あの虹は梅の後味がしていた
雨瀬くらげ
#01 不思議な烏
朝七時。大学へ行くために家を出た。一限目の授業まであと一時間半ほどある。同棲している彼氏と顔を合わせたくなかったため、彼が起きる前に早く家を出る必要があったのだ。
そんな日に限って朝から雨が降っている。しかもそれなりの。梅雨もいよいよ本格化というわけだ。ポエムなら「まるで私の心模様を表すようだ」と形容したいところだが、別段悲しいわけではない。昨晩、彼と喧嘩をしてしまったが、彼に対する呆れの感情が強い。正直天気には同情をされるよりも、背中を押すように協力して欲しかった。晴れてくれ。授業までの時間も潰し辛いだろう。あと可愛い水色のスカートが泥跳ねで汚れる。いやそのスカートを選んだのは私の責任だが。
この時間であれば食堂も図書館も開いていない。コンビニで温かい飲み物でも買って、研究室で課題でもするのが無難だろう。
そう思い、大学の向かい側にあるコンビニへ向かう。八時半からの授業のために七時に家を出る大学生はまずいない。早起きの習慣がついていたであろう一年生ももう入学からニカ月。高校生の頃の生活習慣は失っている。そのためコンビニの中は私以外の客は一人もおらず、商品棚も充分に陳列がされていた。
ブースが狭くなったホットドリンクコーナーから小さなほうじ茶を取る。そしてその横の棚に並ぶおにぎりに目が行く。基本的に朝ご飯は食べない派だが、早起きしたせいでお腹が空いていた。迷わずに高菜おにぎりを手に取り、会計を済ませる。
もらったお手拭きとおにぎりを鞄にしまいながらコンビニを出ると、当たり前だが雨は降り続けていた。ほうじ茶を片手に傘を開こうとすると、入り口近くにあったゴミ置き場に動く影が見えた。
「え、何」
と、思わず声が出る。
よく見てみると、その影の正体は小柄なカラスであることがわかった。どうやらネットに羽か足かが引っかかってしまったらしく、身動きができないようだ。
私が見つめていることに気づいたのか、カラスもこちらに顔を向け、情けない声で「かあ」と鳴いた。なぜ私がお前を助けなければならないのかと思うが、私は心優しい女子大生なのでほうじ茶も鞄にしまった。

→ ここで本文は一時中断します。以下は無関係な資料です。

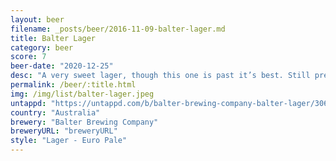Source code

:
 ```yaml
---
layout: beer
filename: _posts/beer/2016-11-09-balter-lager.md
title: Balter Lager
category: beer
score: 7
beer-date: "2020-12-25"
desc: "A very sweet lager, though this one is past it’s best. Still pretty good"
permalink: /beer/:title.html
img: /img/list/balter-lager.jpeg
untappd: "https://untappd.com/b/balter-brewing-company-balter-lager/3069825"
country: "Australia"
brewery: "Balter Brewing Company"
breweryURL: "breweryURL"
style: "Lager - Euro Pale"
---
```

しかし、流石に野生のカラスを素手で触る勇気はなかったので、ネットを軽く上げ、カラスが動きやすいスペースを作ってやる。すると、カラスは忙しなく羽を動かしながら、見事ネットから抜け出す。そのまま飛んでいくかと思いきや、一度羽を折り畳み、こちらを向くと丁寧にお辞儀をしてきた。カラスは賢いと聞くがここまでとは思ってもみなかった。驚きながらこちらも会釈を返すと、
「ありがとう」
と、カラスが口にした。気のせいではない。嘴が動くと同時に確かに「ありがとう」と聞こえたのだ。周囲には私以外誰もいない。どう考えてもカラスが口にしたとしか思えなかった。
そのカラスは感謝を言い終わると、黒い空の向こうへと飛んでいく。
いくらカラスが賢いとはいえ、さすがに人語を喋るはずがない。では私の耳に聞こえたものは、見たものは何だったのだろう。
「疲れてたのかなあ」
と、もうカラスの見えない天を仰いでみる。